My first advice would be that you slap whoever gave you this assignment upside the head. If you're going anytime soon, take your longjohns. In warm weather, Nebraska is covered with corn and cows. Right now, probably just cows. However, the people are nice, although you probably should not start a discussion of U of Nebraska football these days. One feature of rural plains and prairie states is the considerable absence of air pollution, except near feedlots, so that landscape photos often show deep blue sky and very little atmospheric perspective.
When I taught in South Dakota I traveled through this area a lot back to Utah. I've only seen it in passing, and have never stopped for any number of days, but I do have my impressions of the area.

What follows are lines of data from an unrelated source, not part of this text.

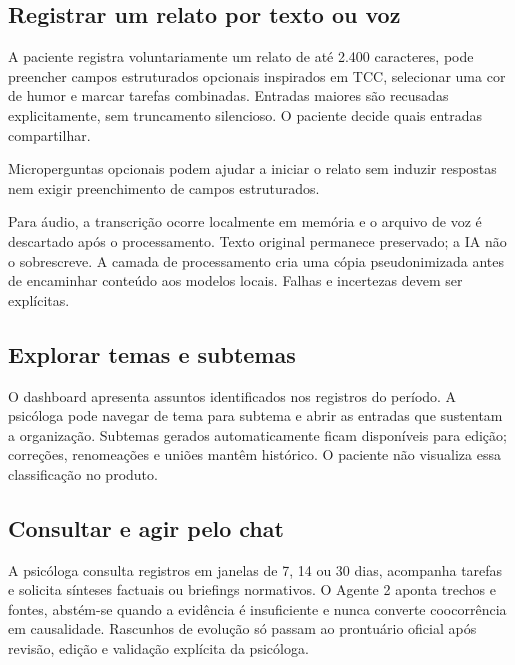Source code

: \documentclass[11pt,a4paper]{article}
\begin{document}
\subsection{Registrar um relato por texto ou voz}
A paciente registra voluntariamente um relato de até 2.400 caracteres, pode preencher campos estruturados opcionais inspirados em TCC, selecionar uma cor de humor e marcar tarefas combinadas. Entradas maiores são recusadas explicitamente, sem truncamento silencioso. O paciente decide quais entradas compartilhar.

Microperguntas opcionais podem ajudar a iniciar o relato sem induzir respostas nem exigir preenchimento de campos estruturados.

Para áudio, a transcrição ocorre localmente em memória e o arquivo de voz é descartado após o processamento. Texto original permanece preservado; a IA não o sobrescreve. A camada de processamento cria uma cópia pseudonimizada antes de encaminhar conteúdo aos modelos locais. Falhas e incertezas devem ser explícitas.

\subsection{Explorar temas e subtemas}
O dashboard apresenta assuntos identificados nos registros do período. A psicóloga pode navegar de tema para subtema e abrir as entradas que sustentam a organização. Subtemas gerados automaticamente ficam disponíveis para edição; correções, renomeações e uniões mantêm histórico. O paciente não visualiza essa classificação no produto.

\subsection{Consultar e agir pelo chat}
A psicóloga consulta registros em janelas de 7, 14 ou 30 dias, acompanha tarefas e solicita sínteses factuais ou briefings normativos. O Agente 2 aponta trechos e fontes, abstém-se quando a evidência é insuficiente e nunca converte coocorrência em causalidade. Rascunhos de evolução só passam ao prontuário oficial após revisão, edição e validação explícita da psicóloga.
\end{document}
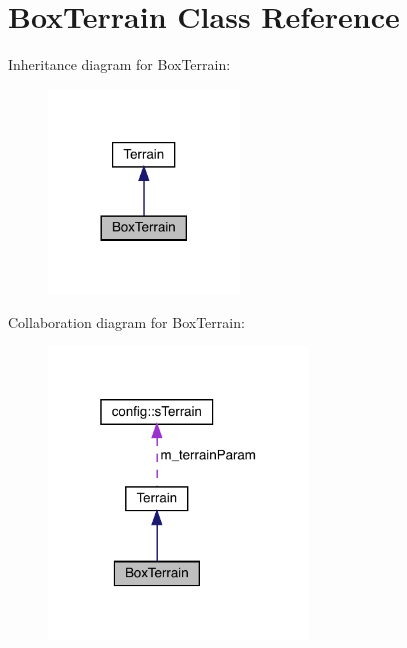 \hypertarget{class_box_terrain}{}\section{Box\+Terrain Class Reference}
\label{class_box_terrain}


Inheritance diagram for Box\+Terrain\+:\nopagebreak
\begin{figure}[H]
\begin{center}
\leavevmode
\includegraphics[width=144pt]{class_box_terrain__inherit__graph}
\end{center}
\end{figure}


Collaboration diagram for Box\+Terrain\+:\nopagebreak
\begin{figure}[H]
\begin{center}
\leavevmode
\includegraphics[width=196pt]{class_box_terrain__coll__graph}
\end{center}
\end{figure}
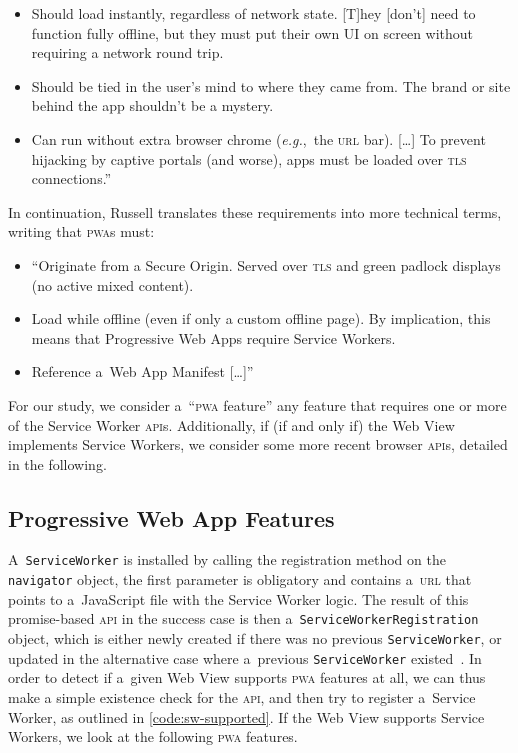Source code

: \documentclass[sigconf]{acmart}
\begin{document}
\begin{itemize}
  \item Should load instantly, regardless of network state.
    [T]hey [don't] need to function fully offline,
    but they must put their own UI on screen without requiring a network round trip.
  \item Should be tied in the user's mind to where they came from.
    The brand or site behind the app shouldn't be a mystery.
  \item Can run without extra browser chrome (\emph{e.g.},\ the \textsc{url} bar).
    [\ldots] To prevent hijacking by captive portals (and worse),
    apps must be loaded over \textsc{tls} connections.''
\end{itemize}

In continuation, Russell translates these requirements into more technical terms,
writing that \textsc{pwa}s must:

\begin{itemize}
  \item ``Originate from a Secure Origin.
    Served over \textsc{tls} and green padlock displays (no active mixed content).
  \item Load while offline (even if only a custom offline page).
    By implication, this means that Progressive Web Apps require Service Workers.
  \item Reference a~Web App Manifest [\ldots]''
\end{itemize}

For our study, we consider a~``\textsc{pwa} feature'' any feature that requires 
one or more of the Service Worker \textsc{api}s.
Additionally, if (if and only if) the Web View implements Service Workers,
we consider some more recent browser \textsc{api}s,
detailed in the following.

\subsection{Progressive Web App Features}

A~\texttt{ServiceWorker} is installed by calling the registration method
on the \texttt{navigator} object, the first parameter is obligatory
and contains a~\textsc{url} that points to a~JavaScript file with the Service Worker logic.
The result of this promise-based \textsc{api} in the success case is then
a~\texttt{ServiceWorkerRegistration} object,
which is either newly created if there was no previous \texttt{ServiceWorker},
or updated in the alternative case
where a~previous \texttt{ServiceWorker} existed~\cite{russell2017serviceworkers}.
In order to detect if a~given Web View supports \textsc{pwa} features at all,
we can thus make a simple existence check for the \textsc{api},
and then try to register a~Service Worker, as outlined in \autoref{code:sw-supported}.
If the Web View supports Service Workers, we look at the following \textsc{pwa} features.
\end{document}

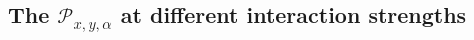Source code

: \documentclass[longbibliography, aps, prx, amsmath, amssymb, amsfonts, twocolumn,superscriptaddress, footinbib]{revtex4-1}
\begin{document}

    

	\subsection{The $\mathcal{P}_{x,y,\alpha}$ at different interaction strengths~\label{sec:AllP}}
\end{document}
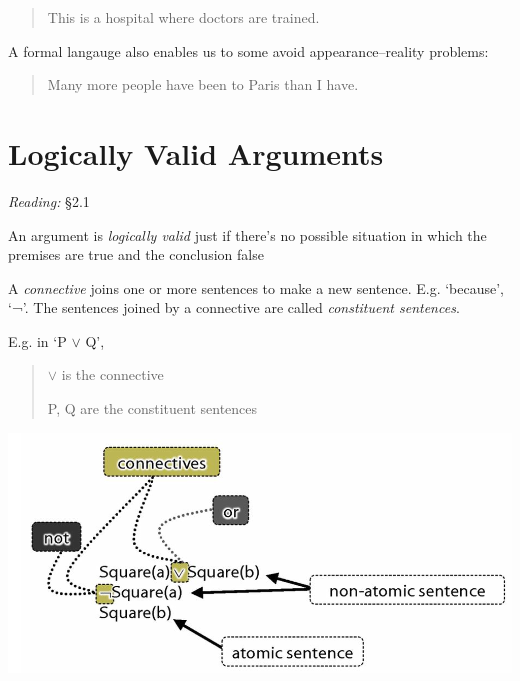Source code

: \documentclass[12pt]{extarticle}
\begin{document}
\begin{multicols*}{3}
\begin{quote}
 
This is a hospital where doctors are trained.
 
\end{quote}
 
A formal langauge also enables us to some avoid appearance--reality problems:
 
\begin{quote}
 
Many more people have been to Paris than I have.
 
\end{quote}
 
 
 
\section{Logically Valid Arguments}
 
\emph{Reading:} §2.1
 
An argument is \emph{logically valid} just if there’s no possible situation in which the premises are true and the conclusion false
 
A \emph{connective} joins one or more sentences to make a new sentence. E.g. ‘because’, ‘¬’. The sentences joined by a connective are called \emph{constituent sentences}.
 
E.g. in ‘P $\lor{}$ Q’,
 
\begin{quote}
 
$\lor{}$ is the connective
 
P, Q are the constituent sentences
 
\end{quote}
 
\begin{center}
\includegraphics[scale=0.3]{img/terminology_more.png}
\end{center}
 

\end{multicols*}
\end{document}
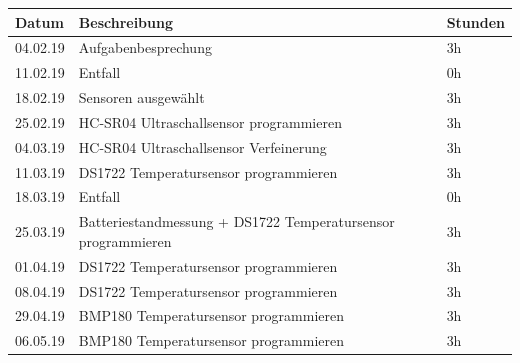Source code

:\documentclass[12pt,a4paper,german]{article}
\begin{document}
\begin{table}[H]
\centering 
\begin{tabularx}{\textwidth}{|l|X|l|}
\hline
\textbf{Datum} & \textbf{Beschreibung} & \textbf{Stunden} \\ 
\hline
\hline
04.02.19 & Aufgabenbesprechung & 3h \\ 
\hline
11.02.19 & Entfall & 0h \\ 
\hline
18.02.19 & Sensoren ausgewählt & 3h \\ 
\hline
25.02.19 & HC-SR04 Ultraschallsensor programmieren & 3h \\ 
\hline
04.03.19 & HC-SR04 Ultraschallsensor Verfeinerung & 3h \\ 
\hline
11.03.19 & DS1722 Temperatursensor programmieren & 3h \\ 
\hline
18.03.19 & Entfall & 0h\\ 
\hline
25.03.19 & Batteriestandmessung + DS1722 Temperatursensor programmieren & 3h \\ 
\hline
01.04.19 & DS1722 Temperatursensor programmieren& 3h \\ 
\hline
08.04.19 & DS1722 Temperatursensor programmieren & 3h \\ 
\hline
29.04.19 & BMP180 Temperatursensor programmieren & 3h \\ 
\hline
06.05.19 & BMP180 Temperatursensor programmieren & 3h \\ 
\hline
\hline
\end{tabularx}
\end{table}
\end{document}
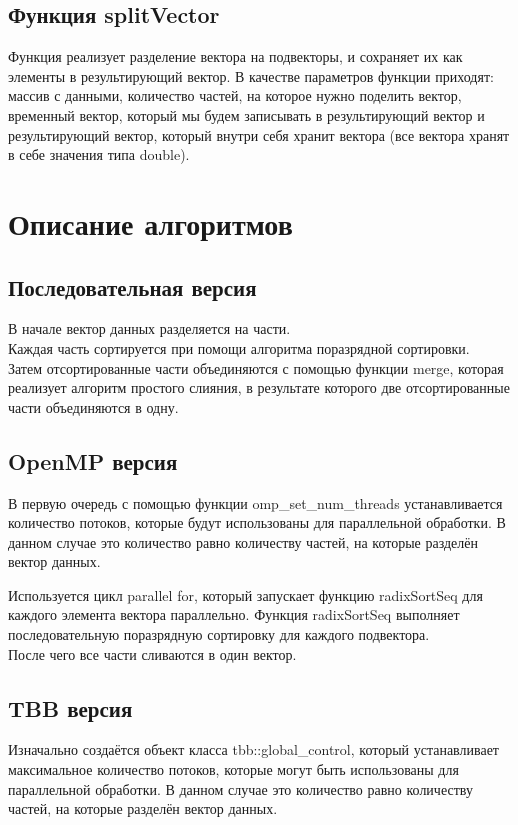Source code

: \documentclass{article}
\begin{document}
\subsection{Функция splitVector} 
Функция реализует разделение вектора на подвекторы, и сохраняет их как элементы в результирующий вектор. В качестве параметров функции приходят: массив с данными, количество частей, на которое нужно поделить вектор, временный вектор, который мы будем записывать в результирующий вектор и результирующий вектор, который внутри себя хранит вектора (все вектора хранят в себе значения типа double).

\newpage
\section{Описание алгоритмов}

\subsection{Последовательная версия}

В начале вектор данных разделяется на части.\\Каждая часть сортируется при помощи алгоритма поразрядной сортировки.\\Затем отсортированные части объединяются с помощью функции merge, которая реализует алгоритм простого слияния, в результате которого две отсортированные части объединяются в одну.

\subsection{OpenMP версия}

В первую очередь с помощью функции omp\_set\_num\_threads устанавливается количество потоков, которые будут использованы для параллельной обработки. В данном случае это количество равно количеству частей, на которые разделён вектор данных.

Используется цикл parallel for, который запускает функцию radixSortSeq для каждого элемента вектора параллельно. Функция radixSortSeq выполняет последовательную поразрядную сортировку для каждого подвектора.\\
После чего все части сливаются в один вектор.

\subsection{TBB версия}
Изначально создаётся объект класса tbb::global\_control, который устанавливает максимальное количество потоков, которые могут быть использованы для параллельной обработки. В данном случае это количество равно количеству частей, на которые разделён вектор данных.
\end{document}
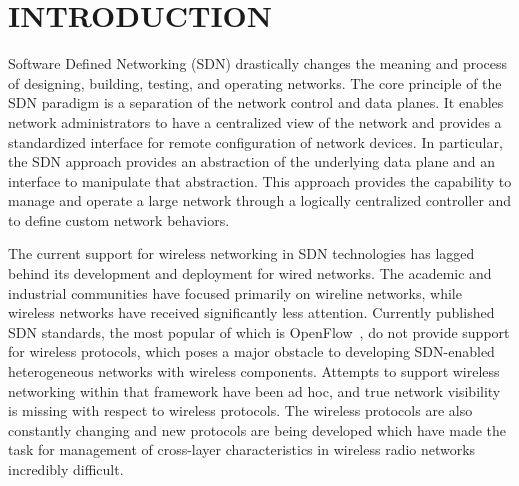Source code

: %
%
%



\pagestyle{plain} %
\setcounter{page}{1}


\chapter{\uppercase {Introduction}}

\label{sec:intro}
Software Defined Networking (SDN) drastically changes the meaning and process of designing, building, testing, and operating networks. The core principle of the SDN paradigm is a separation of the network control and data planes. It enables network administrators to have a centralized view of the network and provides a standardized interface for remote configuration of network devices. In particular, the SDN approach provides an abstraction of the underlying data plane and an interface to manipulate that abstraction. This approach provides the capability to manage and operate a large network through a logically centralized controller and to define custom network behaviors.

The current support for wireless networking in SDN technologies has lagged behind its development and deployment for wired networks. The academic and industrial communities have focused primarily on wireline networks, while wireless networks have received significantly less attention.
Currently published SDN standards, the most popular of which is OpenFlow~\cite{openflow}, do not provide support for wireless protocols, which poses a major obstacle to developing SDN-enabled heterogeneous networks with wireless components. Attempts to support wireless networking within that framework have been ad hoc, and true network visibility is missing with respect to wireless protocols. The wireless protocols are also constantly changing and new protocols are being developed which have made the task for management of cross-layer characteristics in wireless radio networks incredibly difficult.

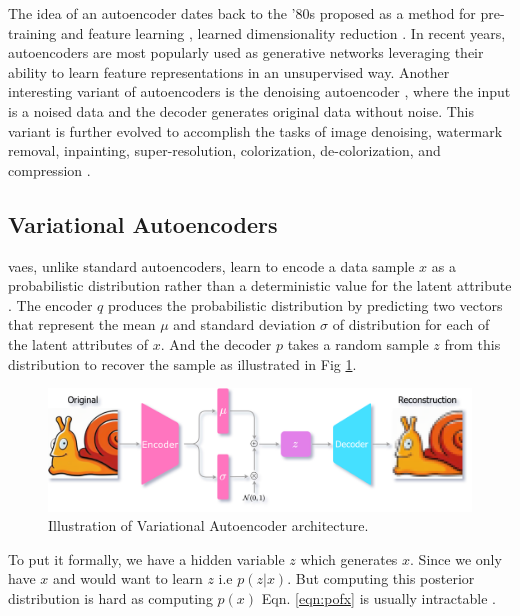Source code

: The idea of an autoencoder dates back to the '80s proposed as a method for pre-training and feature learning \cite{ballard1987modular, rumelhart1985learning}, learned dimensionality reduction \cite{hinton_dimentionality}. In recent years, autoencoders are most popularly used as generative networks leveraging their ability to learn feature representations in an unsupervised way. Another interesting variant of autoencoders is the denoising autoencoder \cite{vincent2008extracting}, where the input is a noised data and the decoder generates original data without noise. This variant is further evolved to accomplish the tasks of image denoising, watermark removal, inpainting, super-resolution, colorization, de-colorization, and compression \cite{zhang2016colorful, imagedenoisingpaper,deepimageprior}. 

\subsection{Variational Autoencoders}
\label{subsec:vae}
\acp{vae}, unlike standard autoencoders, learn to encode a data sample $x$ as a probabilistic distribution rather than a deterministic value for the latent attribute \cite{jeremy_jordan_2018}. The encoder $q$ produces the probabilistic distribution by predicting two vectors that represent the mean $\mu$ and standard deviation $\sigma$ of distribution for each of the latent attributes of $x$. And the decoder $p$ takes a random sample $z$ from this distribution to recover the sample as illustrated in Fig \ref{fig:vae_arch}.

\begin{figure}[h]
    \centering
    \includegraphics[scale=0.2]{figures/arch/vae_arch.png}
    \caption{Illustration of Variational Autoencoder architecture.}
    \label{fig:vae_arch}
\end{figure}

To put it formally, we have a hidden variable $z$ which generates $x$. Since we only have $x$ and would want to learn $z$ i.e $p(z | x)$. But computing this posterior distribution is hard as computing $p(x)$ Eqn. \ref{eqn:pofx} is usually intractable \cite{kingma2013autoencoding}.

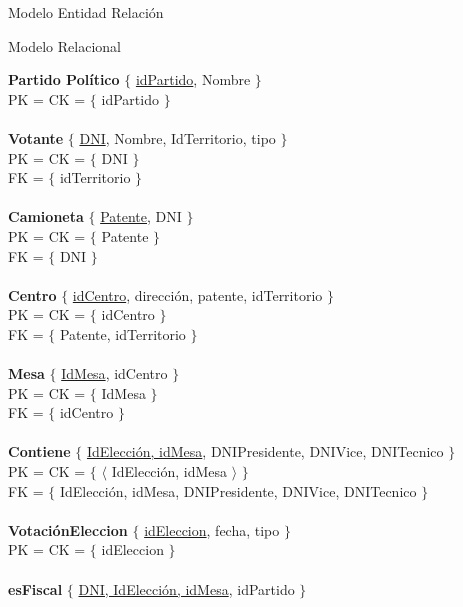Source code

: \begin{section}{Modelo Entidad Relaci\'on}

\begin{subsection}{Modelo Relacional}

\noindent \textbf{Partido Pol\'itico} $\lbrace$ \underline{idPartido}, Nombre $\rbrace$ \\
PK = CK = $ \lbrace $ idPartido $ \rbrace $ \\
\\
\textbf{Votante} $ \lbrace $ \underline{DNI}, Nombre, IdTerritorio, tipo $ \rbrace $\\
PK = CK = $ \lbrace $ DNI $ \rbrace $\\
FK = $ \lbrace $ idTerritorio $ \rbrace $\\
\\
\textbf{Camioneta} $ \lbrace $ \underline{Patente}, DNI $ \rbrace $\\
PK = CK = $ \lbrace $ Patente  $ \rbrace $\\
FK = $ \lbrace $ DNI $ \rbrace $\\
\\
\textbf{Centro} $ \lbrace $ \underline{idCentro}, direcci\'on, patente, idTerritorio $ \rbrace $ \\
PK = CK = $ \lbrace $ idCentro $ \rbrace $ \\
FK = $ \lbrace $ Patente, idTerritorio $ \rbrace $\\
\\
\textbf{Mesa} $ \lbrace $ \underline{IdMesa}, idCentro $ \rbrace $ \\
PK = CK = $ \lbrace $ IdMesa $ \rbrace $ \\
FK = $ \lbrace $ idCentro $ \rbrace $\\
\\
\textbf{Contiene} $ \lbrace $ \underline{IdElecci\'on, idMesa}, DNIPresidente, DNIVice, DNITecnico $ \rbrace $ \\
PK = CK = $ \lbrace $ $ \langle $ IdElecci\'on, idMesa $ \rangle $ $ \rbrace $ \\
FK = $ \lbrace $ IdElecci\'on, idMesa, DNIPresidente, DNIVice, DNITecnico $ \rbrace $\\
\\
\textbf{Votaci\'onEleccion} $ \lbrace $ \underline{idEleccion}, fecha, tipo $ \rbrace $ \\
PK = CK = $ \lbrace $ idEleccion $ \rbrace $ \\
\\
\textbf{esFiscal} $ \lbrace $ \underline{DNI, IdElecci\'on, idMesa}, idPartido $ \rbrace $ \\

\end{subsection}
\end{section}

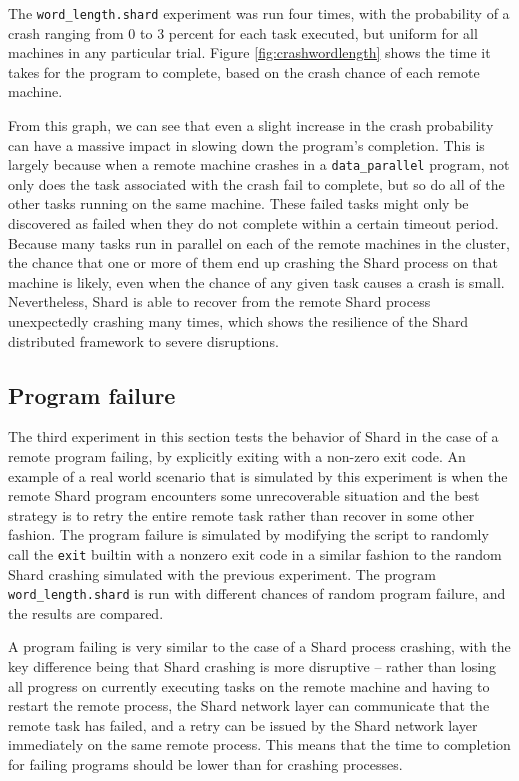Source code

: \documentclass[twoside]{report}
\begin{document}
The \texttt{word\_length.shard} experiment was run four times, with the probability of a crash ranging from 0 to 3 percent for each task executed, but uniform for all machines in any particular trial.
Figure \ref{fig:crashwordlength} shows the time it takes for the program to complete, based on the crash chance of each remote machine.

From this graph, we can see that even a slight increase in the crash probability can have a massive impact in slowing down the program's completion.
This is largely because when a remote machine crashes in a \texttt{data\_parallel} program, not only does the task associated with the crash fail to complete, but so do all of the other tasks running on the same machine.
These failed tasks might only be discovered as failed when they do not complete within a certain timeout period.
Because many tasks run in parallel on each of the remote machines in the cluster, the chance that one or more of them end up crashing the Shard process on that machine is likely, even when the chance of any given task causes a crash is small.
Nevertheless, Shard is able to recover from the remote Shard process unexpectedly crashing many times, which shows the resilience of the Shard distributed framework to severe disruptions.

\subsection{Program failure}
The third experiment in this section tests the behavior of Shard in the case of a remote program failing, by explicitly exiting with a non-zero exit code.
An example of a real world scenario that is simulated by this experiment is when the remote Shard program encounters some unrecoverable situation and the best strategy is to retry the entire remote task rather than recover in some other fashion.
The program failure is simulated by modifying the script to randomly call the \texttt{exit} builtin with a nonzero exit code in a similar fashion to the random Shard crashing simulated with the previous experiment.
The program \texttt{word\_length.shard} is run with different chances of random program failure, and the results are compared.

A program failing is very similar to the case of a Shard process crashing, with the key difference being that Shard crashing is more disruptive -- rather than losing all progress on currently executing tasks on the remote machine and having to restart the remote process, the Shard network layer can communicate that the remote task has failed, and a retry can be issued by the Shard network layer immediately on the same remote process.
This means that the time to completion for failing programs should be lower than for crashing processes.
\end{document}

In all the route between Brookings, SD, and Provo, UT, US83 between the South Dakota border and Thedford, NE, were always the prettiest and most interesting, no matter what time of year.
I would loved to have spent more time in the Sand Hills, shooting the wondefully remote, cow-pathed and green hills in the Spring. In the Winter they were all together different, more forbidding, but the way the cloud-diffused sunset played on the hills was glorious.
I also wished I could have taken a bit more time with the two bridges just North of valentine. They crossed quite a gorge there, and one bridge gave an excellent view of the other.
Here's one of the very few shots I took in the area: Dead Link Removed very early in my photographic training.
I own a cabin up right near valentine, and the area is beautiful. There's lots of opportunities for taking photos of people in there own situation, like ranchers, or old retired people sittin on the porch watching deer.
I'm guessing that you've already left and came back, so i hope you had a good trip.